### [WHAT IS REQUIRED]
From the line with "The uv map was then" through the line with "Then fought with", repeat the entries verbatim, both end lines included, and add nothing.

### [GIVEN ENTRIES]
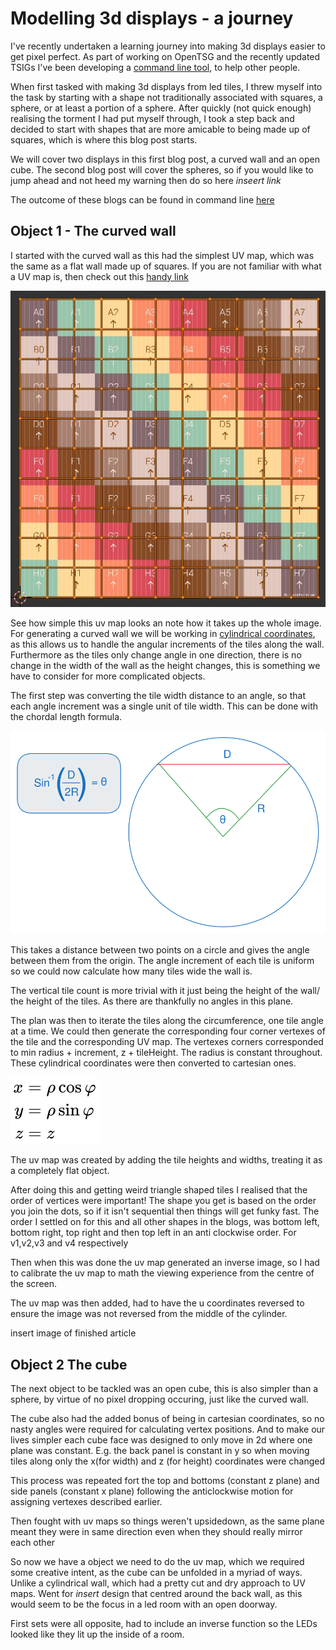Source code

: # Modelling 3d displays - a journey

I've recently undertaken a learning journey into making 3d displays easier to get pixel perfect.
As part of working on OpenTSG and the recently updated TSIGs I've been developing a [command line tool](https://gitlab.com/mm-eng/tsig-demos), 
to help other people.

When first tasked with making 3d displays from led tiles, I threw myself into the task by starting with a
shape not traditionally associated with squares, a sphere, or at least a portion of a sphere.
After quickly (not quick enough) realising the torment I had put myself through, I took a step back and decided to start with
shapes that are more amicable to being made up of squares, which is where this blog post starts.

We will cover two displays in this first blog post, a curved wall and an open cube.
The second blog post will cover the spheres, so if you would like to jump ahead and not heed my warning then do so here *inseert link*

The outcome of these blogs can be found in command line [here](https://gitlab.com/mm-eng/tsig-demos)

## Object 1 - The curved wall

I started with the curved wall as this had the simplest UV map, which was the same as a flat wall made up of squares.
If you are not familiar with what a UV map is, then check out this [handy link](https://conceptartempire.com/uv-mapping-unwrapping/)

!["a curved wall uv map"](./curveUV.jpg)

See how simple this uv map looks an note how it takes up the whole image.
For generating a curved wall we will be working in [cylindrical coordinates](https://en.wikipedia.org/wiki/Cylindrical_coordinate_system),
as this allows us to handle the angular increments of the tiles along the wall.
Furthermore as the tiles only change angle in one direction, there is no change in the width of the
wall as the height changes, this is something we have to consider for more complicated objects.

The first step was converting the tile width distance to an angle, so that each angle increment was a single unit of tile width.
This can be done with the chordal length formula.

!["The chordal length formula"](./chordLength.svg)

This takes a distance between two points on a circle and gives the angle between them from the origin.
The angle increment of each tile is uniform so we could now calculate how many tiles wide the wall is.

The vertical tile count is more trivial with it just being the height of the wall/ the height of the tiles.
As there are thankfully no angles in this plane.

The plan was then to iterate the tiles along the circumference, one tile angle at a time.
We could then generate the corresponding four corner vertexes of the tile and the corresponding UV map.
The vertexes corners corresponded to min radius + increment, z + tileHeight. The radius is constant throughout.
These cylindrical coordinates were then converted to cartesian ones.

!["Cylindrical to cartesian conversion (copyright wikipedia)"](./cylinder2cart.svg)

The uv map was created by adding the tile heights and widths, treating it as a completely flat object.

After doing this and getting weird triangle shaped tiles I realised that the order of vertices were important!
The shape you get is based on the order you join the dots, so if it isn't sequential then things will get funky fast.
The order I settled on for this and all other shapes in the blogs, was
bottom left, bottom right, top right and then top left in an anti clockwise order. For v1,v2,v3 and v4 respectively

Then when this was done the uv map generated an inverse image,
so I had to calibrate the uv map to math the viewing experience from the centre of the screen.

The uv map was then added, had to have the u coordinates reversed to ensure the image was not reversed from the middle of the cylinder.

insert image of finished article

## Object 2 The cube

The next object to be tackled was an open cube, this is also simpler than a sphere,
by virtue of no pixel dropping occuring, just like the curved wall.

The cube also had the added bonus of being in cartesian coordinates,
so no nasty angles were required for calculating vertex positions.
And to make our lives simpler each cube face was designed to only move in 2d where one plane was constant.
E.g. the back panel is constant in y so when moving tiles along only the x(for width) and z (for height) coordinates were changed

This process was repeated fort the top and bottoms (constant z plane) and side panels (constant x plane)
following the anticlockwise motion for assigning vertexes
described earlier.

Then fought with uv maps so things weren't upsidedown, as the same plane meant they were in same direction even when they should really mirror each other

So now we have a object we need to do the uv map, which we required some creative intent, as the cube can be unfolded in a myriad of ways. Unlike a cylindrical wall, which had a pretty cut and dry approach to UV maps. Went for *insert* design that centred around the back wall, as this would seem to be the focus in a led room with an open doorway.

First sets were all opposite, had to include an inverse function so the LEDs looked like they lit up the inside of a room.
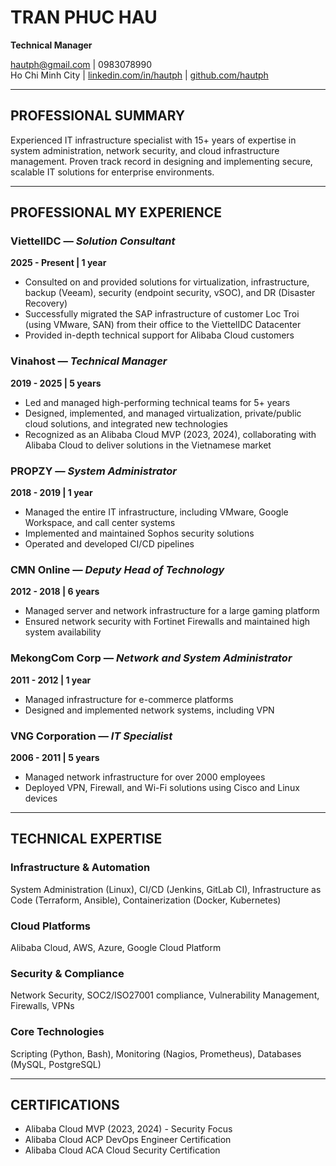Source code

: # TRAN PHUC HAU  
**Technical Manager**  

hautph@gmail.com  | 0983078990  
Ho Chi Minh City  | [linkedin.com/in/hautph](https://linkedin.com/in/hautph) | [github.com/hautph](https://github.com/hautph)

---

## PROFESSIONAL SUMMARY  
Experienced IT infrastructure specialist with 15+ years of expertise in system administration, network security, and cloud infrastructure management. Proven track record in designing and implementing secure, scalable IT solutions for enterprise environments.

---

## PROFESSIONAL MY EXPERIENCE  

### ViettelIDC — *Solution Consultant*  
**2025 - Present | 1 year**  
- Consulted on and provided solutions for virtualization, infrastructure, backup (Veeam), security (endpoint security, vSOC), and DR (Disaster Recovery)  
- Successfully migrated the SAP infrastructure of customer Loc Troi (using VMware, SAN) from their office to the ViettelIDC Datacenter  
- Provided in-depth technical support for Alibaba Cloud customers  

### Vinahost — *Technical Manager*  
**2019 - 2025 | 5 years**  
- Led and managed high-performing technical teams for 5+ years  
- Designed, implemented, and managed virtualization, private/public cloud solutions, and integrated new technologies  
- Recognized as an Alibaba Cloud MVP (2023, 2024), collaborating with Alibaba Cloud to deliver solutions in the Vietnamese market  

### PROPZY — *System Administrator*  
**2018 - 2019 | 1 year**  
- Managed the entire IT infrastructure, including VMware, Google Workspace, and call center systems  
- Implemented and maintained Sophos security solutions  
- Operated and developed CI/CD pipelines  

### CMN Online — *Deputy Head of Technology*  
**2012 - 2018 | 6 years**  
- Managed server and network infrastructure for a large gaming platform  
- Ensured network security with Fortinet Firewalls and maintained high system availability  

### MekongCom Corp — *Network and System Administrator*  
**2011 - 2012 | 1 year**  
- Managed infrastructure for e-commerce platforms  
- Designed and implemented network systems, including VPN  

### VNG Corporation — *IT Specialist*  
**2006 - 2011 | 5 years**  
- Managed network infrastructure for over 2000 employees  
- Deployed VPN, Firewall, and Wi-Fi solutions using Cisco and Linux devices  

---

## TECHNICAL EXPERTISE  

### Infrastructure & Automation  
System Administration (Linux), CI/CD (Jenkins, GitLab CI), Infrastructure as Code (Terraform, Ansible), Containerization (Docker, Kubernetes)

### Cloud Platforms  
Alibaba Cloud, AWS, Azure, Google Cloud Platform

### Security & Compliance  
Network Security, SOC2/ISO27001 compliance, Vulnerability Management, Firewalls, VPNs

### Core Technologies  
Scripting (Python, Bash), Monitoring (Nagios, Prometheus), Databases (MySQL, PostgreSQL)

---

## CERTIFICATIONS  
- Alibaba Cloud MVP (2023, 2024) - Security Focus  
- Alibaba Cloud ACP DevOps Engineer Certification  
- Alibaba Cloud ACA Cloud Security Certification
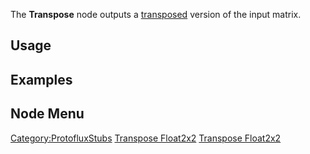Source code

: <languages></languages> <translate>

The **Transpose** node outputs a
[transposed](https://en.wikipedia.org/wiki/Transpose) version of the
input matrix.

## Usage

## Examples

## Node Menu

</translate>

[Category:ProtofluxStubs](Category:ProtofluxStubs "wikilink") [Transpose
Float2x2](Category:Protoflux{{#translation:}} "wikilink") [Transpose
Float2x2](Category:Protoflux:Operators{{#translation:}} "wikilink")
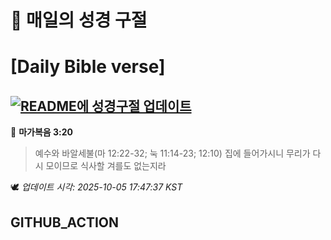 # 🙏 매일의 성경 구절
# [Daily Bible verse]
## [![README에 성경구절 업데이트](https://github.com/DONGSUKA/first_test/actions/workflows/update-readme-bible.yml/badge.svg)](https://github.com/DONGSUKA/first_test/actions/workflows/update-readme-bible.yml)
<!-- START_BIBLE_VERSE -->
📖 **마가복음 3:20**
> 예수와 바알세불(마 12:22-32; 눅 11:14-23; 12:10) 집에 들어가시니 무리가 다시 모이므로 식사할 겨를도 없는지라

🕊️ _업데이트 시각: 2025-10-05 17:47:37 KST_
  <!-- END_BIBLE_VERSE -->
## GITHUB_ACTION
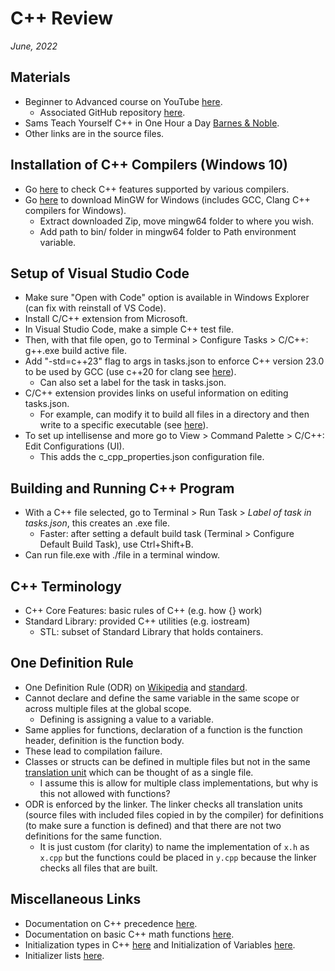 # C++ Review

*June, 2022*

## Materials

* Beginner to Advanced course on YouTube [here](https://www.youtube.com/watch?v=8jLOx1hD3_o).
  * Associated GitHub repository [here](https://github.com/rutura/The-C-20-Masterclass-Source-Code).
* Sams Teach Yourself C++ in One Hour a Day [Barnes & Noble](https://www.barnesandnoble.com/w/sams-teach-yourself-c-in-one-hour-a-day-siddhartha-rao/1107087353).
* Other links are in the source files.
  
## Installation of C++ Compilers (Windows 10)
  
* Go [here](https://en.cppreference.com/w/cpp/compiler_support) to check C++ features supported by various compilers.
* Go [here](https://winlibs.com/) to download MinGW for Windows (includes GCC, Clang C++ compilers for Windows).
  * Extract downloaded Zip, move mingw64 folder to where you wish.
  * Add path to bin/ folder in mingw64 folder to Path environment variable.
  
## Setup of Visual Studio Code

* Make sure "Open with Code" option is available in Windows Explorer (can fix with reinstall of VS Code).
* Install C/C++ extension from Microsoft.
* In Visual Studio Code, make a simple C++ test file. 
* Then, with that file open, go to Terminal > Configure Tasks > C/C++: g++.exe build active file.
* Add "-std=c++23" flag to args in tasks.json to enforce C++ version 23.0 to be used by GCC (use c++20 for clang see [here](https://clang.llvm.org/cxx_status.html)).
  * Can also set a label for the task in tasks.json.
* C/C++ extension provides links on useful information on editing tasks.json.
  * For example, can modify it to build all files in a directory and then write to a specific executable (see [here](https://code.visualstudio.com/docs/cpp/config-mingw#_modifying-tasksjson)).
* To set up intellisense and more go to View > Command Palette > C/C++: Edit Configurations (UI).
  * This adds the c_cpp_properties.json configuration file.

## Building and Running C++ Program

* With a C++ file selected, go to Terminal > Run Task > *Label of task in tasks.json*, this creates an .exe file.
  * Faster: after setting a default build task (Terminal > Configure Default Build Task), use Ctrl+Shift+B.
* Can run file.exe with ./file in a terminal window.

## C++ Terminology

* C++ Core Features: basic rules of C++ (e.g. how {} work)
* Standard Library: provided C++ utilities (e.g. iostream)
  * STL: subset of Standard Library that holds containers.

## One Definition Rule

* One Definition Rule (ODR) on [Wikipedia](https://en.wikipedia.org/wiki/One_Definition_Rule) and [standard](https://en.cppreference.com/w/cpp/language/definition#One_Definition_Rule).
* Cannot declare and define the same variable in the same scope or across multiple files at the global scope. 
  * Defining is assigning a value to a variable.
* Same applies for functions, declaration of a function is the function header, definition is the function body.
* These lead to compilation failure.
* Classes or structs can be defined in multiple files but not in the same [translation unit](https://en.wikipedia.org/wiki/Translation_unit_(programming)) which can be thought of as a single file. 
  * I assume this is allow for multiple class implementations, but why is this not allowed with functions? 
* ODR is enforced by the linker. The linker checks all translation units (source files with included files copied in by the compiler) for definitions (to make sure a function is defined) and that there are not two definitions for the same function.
  * It is just custom (for clarity) to name the implementation of `x.h` as `x.cpp` but the functions could be placed in `y.cpp` because the linker checks all files that are built.

## Miscellaneous Links

* Documentation on C++ precedence [here](https://en.cppreference.com/w/cpp/language/operator_precedence).
* Documentation on basic C++ math functions [here](https://en.cppreference.com/w/cpp/header/cmath).
* Initialization types in C++ [here](https://subscription.packtpub.com/book/programming/9781786465184/1/ch01lvl1sec7/understanding-uniform-initialization) and Initialization of Variables [here](https://cplusplus.com/doc/tutorial/variables/).
* Initializer lists [here](https://cplusplus.com/reference/initializer_list/initializer_list/).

### [TASK RESULT]
The uv map was then added, had to have the u coordinates reversed to ensure the image was not reversed from the middle of the cylinder.

insert image of finished article

## Object 2 The cube

The next object to be tackled was an open cube, this is also simpler than a sphere,
by virtue of no pixel dropping occuring, just like the curved wall.

The cube also had the added bonus of being in cartesian coordinates,
so no nasty angles were required for calculating vertex positions.
And to make our lives simpler each cube face was designed to only move in 2d where one plane was constant.
E.g. the back panel is constant in y so when moving tiles along only the x(for width) and z (for height) coordinates were changed

This process was repeated fort the top and bottoms (constant z plane) and side panels (constant x plane)
following the anticlockwise motion for assigning vertexes
described earlier.

Then fought with uv maps so things weren't upsidedown, as the same plane meant they were in same direction even when they should really mirror each other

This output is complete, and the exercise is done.